Chapter two, section sixteen, sub-section two(d) of the 1999 Constitution of the Federal Republic of Nigeria stipulates that the Nigerian government is obligated to provide its citizens with a number of social benefits. These benefits include suitable and adequate shelter, suitable and adequate food, reasonable national minimum living wage, old age care and pensions. It also includes unemployment stipends, sick benefits and welfare for the disabled.
As we all know, however, the Nigerian government has failed to provide most of these things not just for its most vulnerable citizens, but for the entirety of the Nigerian population. In cases where laws have been put in place to implement social security, the onus has been placed on employers and fellow employees, rather than the government, to provide for citizens.

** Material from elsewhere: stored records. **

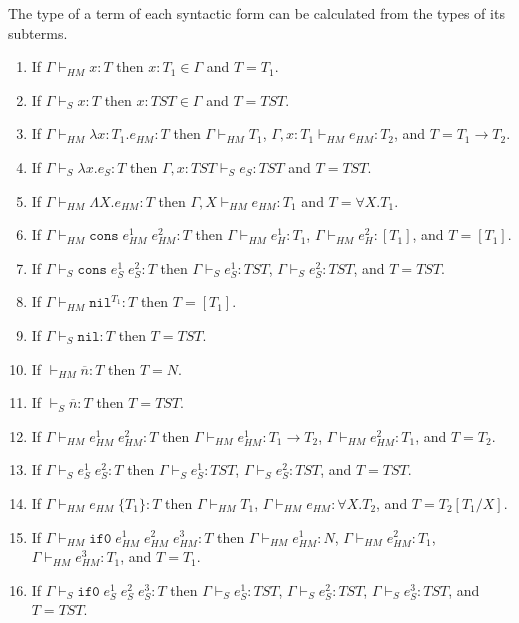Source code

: \begin{lemma}
\label{i}
\onehalfspacing
The type of a term of each syntactic form can be calculated from the types of its subterms.
\begin{enumerate}
\item If $\Gamma\vdash_{HM}x:T$ then $x:T_{1}\in\Gamma$ and $T=T_{1}$.
\item If $\Gamma\vdash_{S}x:T$ then $x:TST\in\Gamma$ and $T=TST$.
\item If $\Gamma\vdash_{HM}\lambda x:T_{1}.e_{HM}:T$ then $\Gamma\vdash_{HM}T_{1}$, $\Gamma,x:T_{1}\vdash_{HM}e_{HM}:T_{2}$, and $T=T_{1}\rightarrow T_{2}$.
\item If $\Gamma\vdash_{S}\lambda x.e_{S}:T$ then $\Gamma,x:TST\vdash_{S}e_{S}:TST$ and $T=TST$.
\item If $\Gamma\vdash_{HM}\Lambda X.e_{HM}:T$ then $\Gamma,X\vdash_{HM}e_{HM}:T_{1}$ and $T=\forall X.T_{1}$.
\item If $\Gamma\vdash_{HM}\mathtt{cons}\;e_{HM}^{1}\;e_{HM}^{2}:T$ then $\Gamma\vdash_{HM}e_{H}^{1}:T_{1}$, $\Gamma\vdash_{HM}e_{H}^{2}:[T_{1}]$, and $T=[T_{1}]$.
\item If $\Gamma\vdash_{S}\mathtt{cons}\;e_{S}^{1}\;e_{S}^{2}:T$ then $\Gamma\vdash_{S}e_{S}^{1}:TST$, $\Gamma\vdash_{S}e_{S}^{2}:TST$, and $T=TST$.
\item If $\Gamma\vdash_{HM}\mathtt{nil}^{T_{1}}:T$ then $T=[T_{1}]$.
\item If $\Gamma\vdash_{S}\mathtt{nil}:T$ then $T=TST$.
\item If $\vdash_{HM}\overline{n}:T$ then $T=N$.
\item If $\vdash_{S}\overline{n}:T$ then $T=TST$.
\item If $\Gamma\vdash_{HM}e_{HM}^{1}\;e_{HM}^{2}:T$ then $\Gamma\vdash_{HM}e_{HM}^{1}:T_{1}\rightarrow T_{2}$, $\Gamma\vdash_{HM}e_{HM}^{2}:T_{1}$, and $T=T_{2}$.
\item If $\Gamma\vdash_{S}e_{S}^{1}\;e_{S}^{2}:T$ then $\Gamma\vdash_{S}e_{S}^{1}:TST$, $\Gamma\vdash_{S}e_{S}^{2}:TST$, and $T=TST$.
\item If $\Gamma\vdash_{HM}e_{HM}\;\lbrace T_{1}\rbrace:T$ then $\Gamma\vdash_{HM}T_{1}$, $\Gamma\vdash_{HM}e_{HM}:\forall X.T_{2}$, and $T=T_{2}[T_{1}/X]$.
\item If $\Gamma\vdash_{HM}\mathtt{if0}\;e_{HM}^{1}\;e_{HM}^{2}\;e_{HM}^{3}:T$ then $\Gamma\vdash_{HM}e_{HM}^{1}:N$, $\Gamma\vdash_{HM}e_{HM}^{2}:T_{1}$, $\Gamma\vdash_{HM}e_{HM}^{3}:T_{1}$, and $T=T_{1}$.
\item If $\Gamma\vdash_{S}\mathtt{if0}\;e_{S}^{1}\;e_{S}^{2}\;e_{S}^{3}:T$ then $\Gamma\vdash_{S}e_{S}^{1}:TST$, $\Gamma\vdash_{S}e_{S}^{2}:TST$, $\Gamma\vdash_{S}e_{S}^{3}:TST$, and $T=TST$.

\end{enumerate}
\end{lemma}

In Nigeria, all available social security schemes are financed by contributions from employers and employees. Take, for example, the National Health Insurance Scheme (NHIS) Act of 1999, which establishes a contributory health insurance scheme in which every employer with a minimum of ten employees must contribute, to their healthcare. It is a known fact that the government does not subsidise employers’ efforts to provide healthcare, pensions, or work injury compensation for their employees. There is even less to be said about government provision of healthcare for unemployed or vulnerable Nigerians. Since its launch in 2015, the NHIS covers less than ten percent of the Nigerian population.
The consequences of this lack of a social safety net in Nigeria are tenfold. Forced to fend for themselves in a dog-eat-dog economy, many Nigerians resort to crime in order to provide for themselves and their loved ones.
However, Nigeria’s lack of a social safety net is not due to her inability to provide one. Lofty promises made by politicians suggest that the government has the resources to provide for its people. In 2016, the Minister of Health announced the Federal government’s plan to provide healthcare for one hundred million Nigerians. Thus far, this plan has not come to fruition.
The previous Buhari administration promised to increase budgetary allocation to the health sector from about three per cent to fifteen per cent. However, during Buhari’s first term, the budgetary allocation to health has fluctuated between three point seven per cent and five per cent.
When they affect millions of lives, these broken promises and failed policies cannot be tolerated. Every single one of us must collect on the debt owed us by our government. We cannot allow the Nigerian government to continue to shirk its responsibility towards the people. What follows is a need for the government to provide its people with the social security promised so that no Nigerian is left behind.
Funmilayo Adetokunbo A-A, a political and International Affairs Analyst, writes from Somerset, England, United Kingdom.